Carmel-Brown praises Laurie Rackind for having done “a fantastic job of changing the face of mental health services for the community. He’s de-stigmatised it for many people. That’s good news because more people can access our services when they need them.”

As for streamlining the services of the two organisations, Carmel-Brown says “We’ve announced our intention to transfer hopefully all of the staff across to Jewish Care. That process will take part in early 2024. In the meantime the services continue as normal.

“Jami is continuing to fundraise for its services with our support and together we are going to take a view on what needs to be reviewed in the long term. Primarily the purpose of that is to see how we can grow services together because even though Jami has done a great job of growing the provision of mental health services, it is still in the region of 8-9% of what we are spending.”

With one in four people in any community experiencing some kind of mental ill health, he adds that “you would expect us as an organisation to be saying there is more demand and we need to find a way of meeting that.”

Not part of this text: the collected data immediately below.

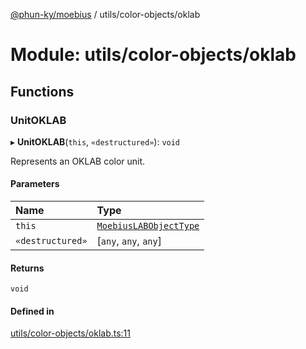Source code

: [@phun-ky/moebius](../README.md) / utils/color-objects/oklab

# Module: utils/color-objects/oklab

## Functions

### UnitOKLAB

▸ **UnitOKLAB**(`this`, `«destructured»`): `void`

Represents an OKLAB color unit.

#### Parameters

| Name | Type |
| :------ | :------ |
| `this` | [`MoebiusLABObjectType`](types.md#moebiuslabobjecttype) |
| `«destructured»` | [`any`, `any`, `any`] |

#### Returns

`void`

#### Defined in

[utils/color-objects/oklab.ts:11](https://github.com/phun-ky/moebius/blob/main/src/utils/color-objects/oklab.ts#L11)
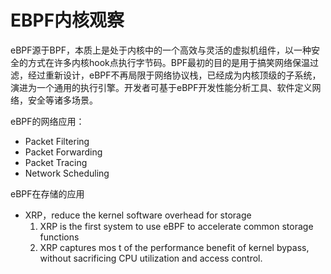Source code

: # EBPF内核观察

eBPF源于BPF，本质上是处于内核中的一个高效与灵活的虚拟机组件，以一种安全的方式在许多内核hook点执行字节码。BPF最初的目的是用于搞笑网络保温过滤，经过重新设计，eBPF不再局限于网络协议栈，已经成为内核顶级的子系统，演进为一个通用的执行引擎。开发者可基于eBPF开发性能分析工具、软件定义网络，安全等诸多场景。

eBPF的网络应用：

- Packet Filtering
- Packet Forwarding
- Packet Tracing
- Network Scheduling

eBPF在存储的应用

- XRP，reduce the kernel software overhead for storage
  1. XRP is the first system to use eBPF to accelerate common storage functions
  2. XRP captures mos t of the performance benefit of kernel bypass, without sacrificing CPU utilization and access control.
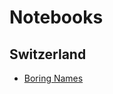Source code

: # Notebooks

## Switzerland

- [Boring Names](https://tschm.github.io/babynames/marimo/boring.html)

Referencing the pandemic period, he says Jewish Care has been through “its own tricky and tough period over the past three or four years.


“We went through Covid into a period of deep uncertainty around the world  caused by the the invasion of Ukraine by Russia and the impact that’s had on the cost of living and energy prices. We’ve weathered that storm so far. Obviously the circumstances that have originated in Gaza and Israel in the last few weeks are very troubling for everybody.

“There is a very deep connection to the work Jami and Jewish Care do in that context because the anxiety that has created in the community has seen a very clear step change in terms of the support that people are looking for both individually and collectively. Jewish Care is very much seen as the safe haven for the community anyway. This situation exacerbates that.”

Carmel-Brown has “no doubt” that Rackind will remain “committed and involved in some form going forward. He’s done a brilliant job in the last 17 years. He is highly regarded by the community but also by people who deliver mental health services around the country. Jami has become a go-to organisation for the UK sector around mental health and Laurie has positioned Jami and the Jewish community as being a provider who are experts.”

Cost savings are a ‘”beneficial consequence of what we are trying to achieve” and “not having two chief executives is a good example.”

As a final message, Carmel-Brown issues a heartfelt ‘thank you to the community for all its support for Jami and Jewish Care to date’ whilst asking them to understand that the future remains a challenge.

“Together,” he says, “we can provide the very best services for those who need it in the community. We need the community to come on board with our desire and ambition to grow our ability to meet the demand for those who need the support. We are going to retain the Jami brand because it’s very much recognised by the community. It would be unwise of us to think that we could divest from that.”